*** Source data
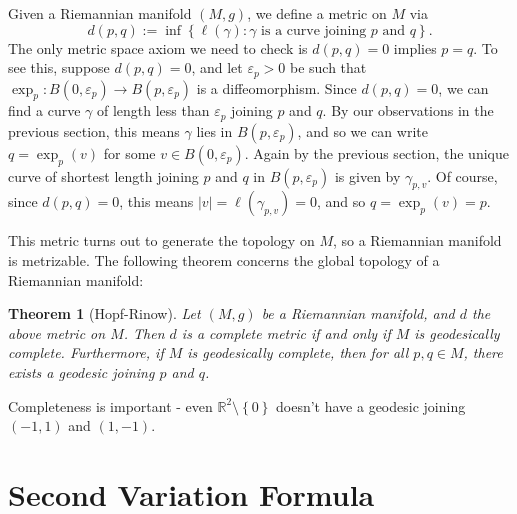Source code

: \documentclass{book}
\newcommand{\bbR}{\mathbb{R}}
\renewcommand{\epsilon}{\varepsilon}
\newcommand{\abs}[1]{\left\lvert {#1} \right\rvert}
\newcommand{\set}[1]{\left\{ {#1} \right\}}
\newtheorem{theorem}{Theorem}[section]
\theoremstyle{definition}
\numberwithin{equation}{section}
\begin{document}
Given a Riemannian manifold $(M,g)$, we define a metric on $M$ via 
\begin{equation}
    d(p,q) := \inf\set{ \ell(\gamma) : \gamma \text{ is a curve joining } p \text{ and } q }.
\end{equation}
The only metric space axiom we need to check is $d(p,q) = 0$ implies $p = q$. To see this, suppose $d(p,q) = 0$, and let $\epsilon_p > 0$ be such that $\exp_p \colon B(0,\epsilon_p) \to B(p,\epsilon_p)$ is a diffeomorphism. Since $d(p,q) = 0$, we can find a curve $\gamma$ of length less than $\epsilon_p$ joining $p$ and $q$. By our observations in the previous section, this means $\gamma$ lies in $B(p,\epsilon_p)$, and so we can write $q = \exp_p(v)$ for some $v \in B(0,\epsilon_p)$. Again by the previous section, the unique curve of shortest length joining $p$ and $q$ in $B(p,\epsilon_p)$ is given by $\gamma_{p,v}$. Of course, since $d(p,q) = 0$, this means $\abs{v} = \ell(\gamma_{p,v}) = 0$, and so $q = \exp_p(v) = p$.

This metric turns out to generate the topology on $M$, so a Riemannian manifold is metrizable. The following theorem concerns the global topology of a Riemannian manifold:
\begin{theorem}[Hopf-Rinow]
    Let $(M,g)$ be a Riemannian manifold, and $d$ the above metric on $M$. Then $d$ is a complete metric if and only if $M$ is geodesically complete. Furthermore, if $M$ is geodesically complete, then for all $p,q \in M$, there exists a geodesic joining $p$ and $q$.
\end{theorem}
Completeness is important - even $\bbR^2 \setminus \set{0}$ doesn't have a geodesic joining $(-1,1)$ and $(1,-1)$.


\section{Second Variation Formula}
\end{document}
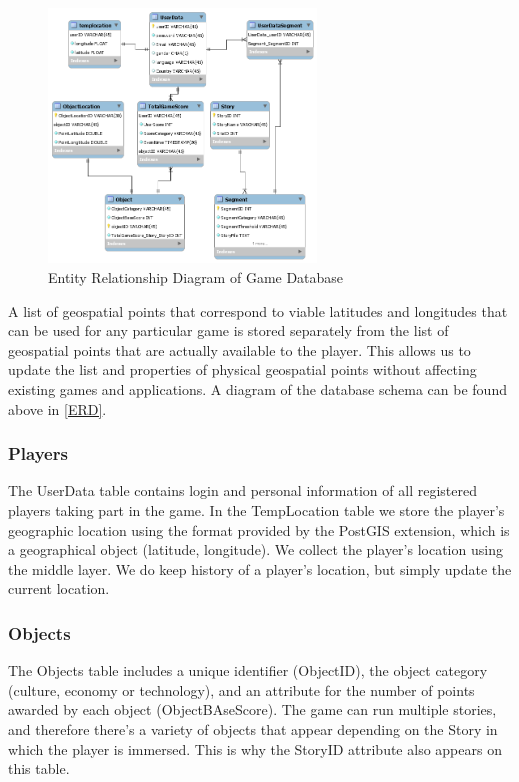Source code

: \documentclass[conference]{IEEEtran}
\begin{document}
\begin{figure}[h]
\centering
\includegraphics[width=2.8in]{imgs/DatabaseSchema.png}
\caption{Entity Relationship Diagram of Game Database}
\label{ERD}
\end{figure}

A list of geospatial points that correspond to viable latitudes and longitudes that can be used for any particular game is stored separately from the list of geospatial points that are actually available to the player. This allows us to update the list and properties of physical geospatial points without affecting existing games and applications. A diagram of the database schema can be found above in \autoref{ERD}. 

\subsubsection*{Players}
The UserData table contains login and personal information of all registered players taking part in the game. In the TempLocation table we store the player’s geographic location using the format provided by the PostGIS extension, which is a geographical object (latitude, longitude). We collect the player's location using the middle layer. We do keep history of a player’s location, but simply update the current location.

\subsubsection*{Objects}
The Objects table includes a unique identifier (ObjectID), the object category (culture, economy or technology), and an attribute for the number of points awarded by each object (ObjectBAseScore). The game can run multiple stories, and therefore there’s a variety of objects that appear depending on the Story in which the player is immersed. This is why the StoryID attribute also appears on this table. 
\end{document}
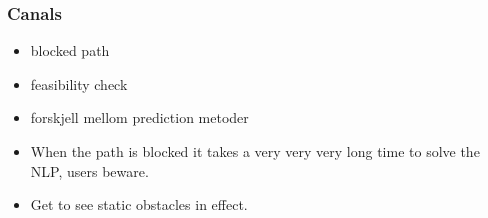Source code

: \subsubsection{Canals}
\begin{itemize}
    \item blocked path
    \item feasibility check
    \item forskjell mellom prediction metoder
    \item When the path is blocked it takes a very very very long time to solve the NLP, users beware.
    \item Get to see static obstacles in effect.
\end{itemize}

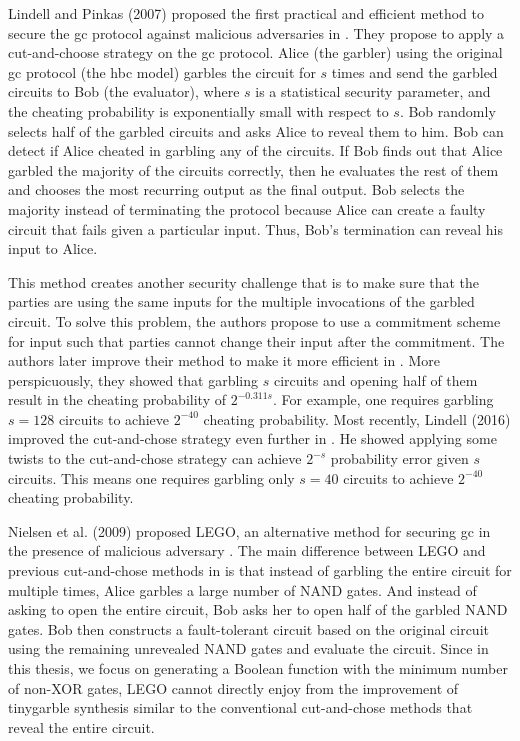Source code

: Lindell and Pinkas (2007) proposed the first practical and efficient method to secure the \acrshort{gc} protocol against malicious adversaries in \cite{lindell2007efficient}.
They propose to apply a cut-and-choose strategy on the \acrshort{gc} protocol.
Alice (the garbler) using the original \acrshort{gc} protocol (the \acrshort{hbc} model) garbles the circuit for $s$ times and send the garbled circuits to Bob (the evaluator), where $s$ is a statistical security parameter, and the cheating probability is exponentially small with respect to $s$.
Bob randomly selects half of the garbled circuits and asks Alice to reveal them to him.
Bob can detect if Alice cheated in garbling any of the circuits.
If Bob finds out that Alice garbled the majority of the circuits correctly, then he evaluates the rest of them and chooses the most recurring output as the final output.
Bob selects the majority instead of terminating the protocol because Alice can create a faulty circuit that fails given a particular input. Thus, Bob's termination can reveal his input to Alice.

This method creates another security challenge that is to make sure that the parties are using the same inputs for the multiple invocations of the garbled circuit.
To solve this problem, the authors propose to use a commitment scheme for input such that parties cannot change their input after the commitment.
The authors later improve their method to make it more efficient in \cite{lindell2012secure}.
More perspicuously, they showed that garbling $s$ circuits and opening half of them result in the cheating probability of $2^{-0.311s}$.
For example, one requires garbling $s=128$ circuits to achieve $2^{-40}$ cheating probability.
Most recently, Lindell (2016) improved the cut-and-chose strategy even further in \cite{lindell2016fast}.
He showed applying some twists to the cut-and-chose strategy can achieve $2^{-s}$ probability error given $s$ circuits.
This means one requires garbling only $s=40$ circuits to achieve $2^{-40}$ cheating probability.

Nielsen et al. (2009) proposed LEGO, an alternative method for securing \acrshort{gc} in the presence of malicious adversary \cite{nielsen2009lego}.
The main difference between LEGO and previous cut-and-chose methods in \cite{lindell2007efficient, shen2011two, lindell2012secure, mohassel2013garbled, lindell2016fast} is that instead of garbling the entire circuit for multiple times, Alice garbles a large number of NAND gates.
And instead of asking to open the entire circuit, Bob asks her to open half of the garbled NAND gates.
Bob then constructs a fault-tolerant circuit based on the original circuit using the remaining unrevealed NAND gates and evaluate the circuit.
Since in this thesis, we focus on generating a Boolean function with the minimum number of non-XOR gates, LEGO cannot directly enjoy from the improvement of \gls{tinygarble} synthesis similar to the conventional cut-and-chose methods that reveal the entire circuit.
******
Goal of the exercise → Extract every line above that contains the word "times".

Task solution →
Alice (the garbler) using the original \acrshort{gc} protocol (the \acrshort{hbc} model) garbles the circuit for $s$ times and send the garbled circuits to Bob (the evaluator), where $s$ is a statistical security parameter, and the cheating probability is exponentially small with respect to $s$.
The main difference between LEGO and previous cut-and-chose methods in \cite{lindell2007efficient, shen2011two, lindell2012secure, mohassel2013garbled, lindell2016fast} is that instead of garbling the entire circuit for multiple times, Alice garbles a large number of NAND gates.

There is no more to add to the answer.